Can you find the lines of the listing that include "analysis" and copy every one?

+ + + +

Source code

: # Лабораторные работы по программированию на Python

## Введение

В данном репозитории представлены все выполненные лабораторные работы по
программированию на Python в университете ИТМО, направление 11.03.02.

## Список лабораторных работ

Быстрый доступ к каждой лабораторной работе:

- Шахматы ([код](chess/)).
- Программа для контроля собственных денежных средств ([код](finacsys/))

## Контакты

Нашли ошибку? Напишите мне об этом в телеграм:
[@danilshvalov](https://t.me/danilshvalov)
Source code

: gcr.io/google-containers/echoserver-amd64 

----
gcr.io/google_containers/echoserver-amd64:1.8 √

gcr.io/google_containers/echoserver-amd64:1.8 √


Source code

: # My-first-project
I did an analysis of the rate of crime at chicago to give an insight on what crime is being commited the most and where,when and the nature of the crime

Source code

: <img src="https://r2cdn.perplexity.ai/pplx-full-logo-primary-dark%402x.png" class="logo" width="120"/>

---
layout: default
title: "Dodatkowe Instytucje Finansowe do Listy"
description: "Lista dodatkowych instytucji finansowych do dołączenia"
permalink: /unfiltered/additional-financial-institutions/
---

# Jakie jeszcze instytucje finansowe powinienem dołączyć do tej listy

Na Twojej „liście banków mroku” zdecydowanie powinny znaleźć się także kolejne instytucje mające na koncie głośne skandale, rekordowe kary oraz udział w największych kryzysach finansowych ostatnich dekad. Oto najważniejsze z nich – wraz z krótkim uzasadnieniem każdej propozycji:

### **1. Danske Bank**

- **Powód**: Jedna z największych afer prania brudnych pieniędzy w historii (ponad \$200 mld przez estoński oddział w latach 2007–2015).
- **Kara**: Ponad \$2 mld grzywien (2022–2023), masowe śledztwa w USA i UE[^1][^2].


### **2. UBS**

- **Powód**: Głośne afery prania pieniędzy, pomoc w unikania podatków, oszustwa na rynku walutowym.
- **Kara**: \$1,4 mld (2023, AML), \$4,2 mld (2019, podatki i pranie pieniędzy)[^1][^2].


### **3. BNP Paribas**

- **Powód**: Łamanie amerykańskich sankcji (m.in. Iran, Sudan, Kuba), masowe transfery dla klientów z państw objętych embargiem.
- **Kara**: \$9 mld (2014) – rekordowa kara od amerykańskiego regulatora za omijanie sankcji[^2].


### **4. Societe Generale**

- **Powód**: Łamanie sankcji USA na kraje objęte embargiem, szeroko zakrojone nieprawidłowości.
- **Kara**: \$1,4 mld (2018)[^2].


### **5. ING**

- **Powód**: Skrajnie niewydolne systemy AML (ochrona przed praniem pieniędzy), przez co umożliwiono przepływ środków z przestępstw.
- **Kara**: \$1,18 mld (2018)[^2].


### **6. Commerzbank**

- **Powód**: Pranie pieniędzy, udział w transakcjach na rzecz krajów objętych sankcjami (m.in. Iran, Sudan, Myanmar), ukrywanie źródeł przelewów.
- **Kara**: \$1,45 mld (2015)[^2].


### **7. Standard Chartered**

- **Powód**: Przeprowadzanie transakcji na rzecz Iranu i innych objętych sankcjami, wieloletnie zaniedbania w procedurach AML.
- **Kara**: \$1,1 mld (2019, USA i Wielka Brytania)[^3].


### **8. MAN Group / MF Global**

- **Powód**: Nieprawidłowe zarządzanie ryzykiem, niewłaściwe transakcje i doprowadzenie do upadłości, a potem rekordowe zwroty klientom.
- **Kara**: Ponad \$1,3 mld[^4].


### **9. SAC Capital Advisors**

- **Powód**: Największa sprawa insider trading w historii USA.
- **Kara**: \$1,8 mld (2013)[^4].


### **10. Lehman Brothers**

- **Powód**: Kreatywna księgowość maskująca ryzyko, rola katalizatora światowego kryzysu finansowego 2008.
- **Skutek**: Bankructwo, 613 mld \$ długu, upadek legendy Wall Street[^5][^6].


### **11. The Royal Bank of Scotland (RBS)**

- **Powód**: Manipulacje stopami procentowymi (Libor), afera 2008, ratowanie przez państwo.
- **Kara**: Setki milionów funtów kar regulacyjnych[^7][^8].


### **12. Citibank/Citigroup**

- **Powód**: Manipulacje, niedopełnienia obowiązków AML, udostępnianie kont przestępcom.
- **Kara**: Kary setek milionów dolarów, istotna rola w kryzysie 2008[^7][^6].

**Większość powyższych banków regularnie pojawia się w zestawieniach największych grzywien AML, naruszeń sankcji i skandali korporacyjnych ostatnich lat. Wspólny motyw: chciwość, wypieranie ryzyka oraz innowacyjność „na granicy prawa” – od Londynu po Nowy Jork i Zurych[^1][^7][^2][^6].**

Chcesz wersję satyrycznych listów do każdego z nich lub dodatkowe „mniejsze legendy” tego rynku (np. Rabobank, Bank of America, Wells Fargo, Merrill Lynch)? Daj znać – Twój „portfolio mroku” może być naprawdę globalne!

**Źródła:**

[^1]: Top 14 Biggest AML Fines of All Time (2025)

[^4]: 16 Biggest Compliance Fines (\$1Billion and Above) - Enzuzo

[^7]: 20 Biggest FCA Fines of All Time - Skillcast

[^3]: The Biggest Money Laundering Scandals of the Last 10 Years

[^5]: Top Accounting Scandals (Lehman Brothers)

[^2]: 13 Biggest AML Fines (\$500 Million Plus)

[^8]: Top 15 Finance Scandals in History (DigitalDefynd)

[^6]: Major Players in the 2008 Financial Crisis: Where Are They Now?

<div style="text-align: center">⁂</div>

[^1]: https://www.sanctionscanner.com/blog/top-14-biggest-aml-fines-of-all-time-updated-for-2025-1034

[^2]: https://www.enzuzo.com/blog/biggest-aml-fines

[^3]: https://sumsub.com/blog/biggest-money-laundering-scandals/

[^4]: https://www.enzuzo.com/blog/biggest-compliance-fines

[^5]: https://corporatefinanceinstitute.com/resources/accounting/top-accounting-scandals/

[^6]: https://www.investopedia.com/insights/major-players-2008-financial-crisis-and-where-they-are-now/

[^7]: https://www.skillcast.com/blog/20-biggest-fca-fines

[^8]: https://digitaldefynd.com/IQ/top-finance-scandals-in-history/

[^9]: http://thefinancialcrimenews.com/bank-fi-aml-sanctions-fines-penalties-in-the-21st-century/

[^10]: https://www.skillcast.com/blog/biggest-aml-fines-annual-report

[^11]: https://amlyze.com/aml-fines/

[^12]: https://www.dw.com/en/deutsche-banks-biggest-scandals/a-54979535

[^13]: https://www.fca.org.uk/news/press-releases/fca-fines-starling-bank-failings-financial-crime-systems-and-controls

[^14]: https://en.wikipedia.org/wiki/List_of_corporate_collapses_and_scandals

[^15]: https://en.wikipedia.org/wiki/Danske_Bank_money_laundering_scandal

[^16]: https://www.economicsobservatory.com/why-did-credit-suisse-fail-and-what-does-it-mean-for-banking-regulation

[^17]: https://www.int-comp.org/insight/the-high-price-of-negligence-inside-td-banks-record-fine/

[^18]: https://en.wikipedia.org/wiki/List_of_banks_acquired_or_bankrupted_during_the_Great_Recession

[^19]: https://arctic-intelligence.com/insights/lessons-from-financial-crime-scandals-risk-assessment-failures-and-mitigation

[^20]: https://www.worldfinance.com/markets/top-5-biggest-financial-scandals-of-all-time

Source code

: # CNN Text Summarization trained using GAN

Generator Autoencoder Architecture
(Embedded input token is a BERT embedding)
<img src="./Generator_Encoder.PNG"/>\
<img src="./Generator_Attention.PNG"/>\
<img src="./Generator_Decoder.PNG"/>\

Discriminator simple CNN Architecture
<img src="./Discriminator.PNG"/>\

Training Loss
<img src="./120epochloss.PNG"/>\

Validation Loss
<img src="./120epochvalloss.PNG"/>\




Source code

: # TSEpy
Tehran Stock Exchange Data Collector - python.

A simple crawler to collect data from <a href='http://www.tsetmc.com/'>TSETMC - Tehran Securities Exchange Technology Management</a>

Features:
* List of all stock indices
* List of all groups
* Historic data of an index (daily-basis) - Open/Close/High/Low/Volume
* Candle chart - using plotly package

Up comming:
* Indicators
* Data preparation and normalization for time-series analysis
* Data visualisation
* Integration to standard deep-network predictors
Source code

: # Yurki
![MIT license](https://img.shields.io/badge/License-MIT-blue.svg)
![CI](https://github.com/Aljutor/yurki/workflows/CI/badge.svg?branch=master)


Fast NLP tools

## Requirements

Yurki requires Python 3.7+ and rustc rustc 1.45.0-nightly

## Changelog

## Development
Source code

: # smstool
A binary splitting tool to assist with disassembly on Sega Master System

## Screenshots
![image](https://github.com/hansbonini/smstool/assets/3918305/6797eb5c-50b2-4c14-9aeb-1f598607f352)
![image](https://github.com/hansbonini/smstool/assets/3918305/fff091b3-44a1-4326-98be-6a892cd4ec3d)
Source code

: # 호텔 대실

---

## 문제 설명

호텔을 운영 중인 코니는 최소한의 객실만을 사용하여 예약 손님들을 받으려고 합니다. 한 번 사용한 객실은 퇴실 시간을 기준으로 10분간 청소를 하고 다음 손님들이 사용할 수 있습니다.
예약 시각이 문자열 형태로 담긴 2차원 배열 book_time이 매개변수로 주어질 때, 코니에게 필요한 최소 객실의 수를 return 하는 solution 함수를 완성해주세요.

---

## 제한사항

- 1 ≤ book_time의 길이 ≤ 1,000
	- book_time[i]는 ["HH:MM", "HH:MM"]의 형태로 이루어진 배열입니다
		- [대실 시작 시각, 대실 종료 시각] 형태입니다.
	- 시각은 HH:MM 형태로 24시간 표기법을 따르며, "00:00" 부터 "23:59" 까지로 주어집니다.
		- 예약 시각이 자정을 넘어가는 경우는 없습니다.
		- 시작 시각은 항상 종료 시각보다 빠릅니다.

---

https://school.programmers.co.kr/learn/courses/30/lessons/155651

+ + + +

§ **Response below**:
I did an analysis of the rate of crime at chicago to give an insight on what crime is being commited the most and where,when and the nature of the crime
* Data preparation and normalization for time-series analysis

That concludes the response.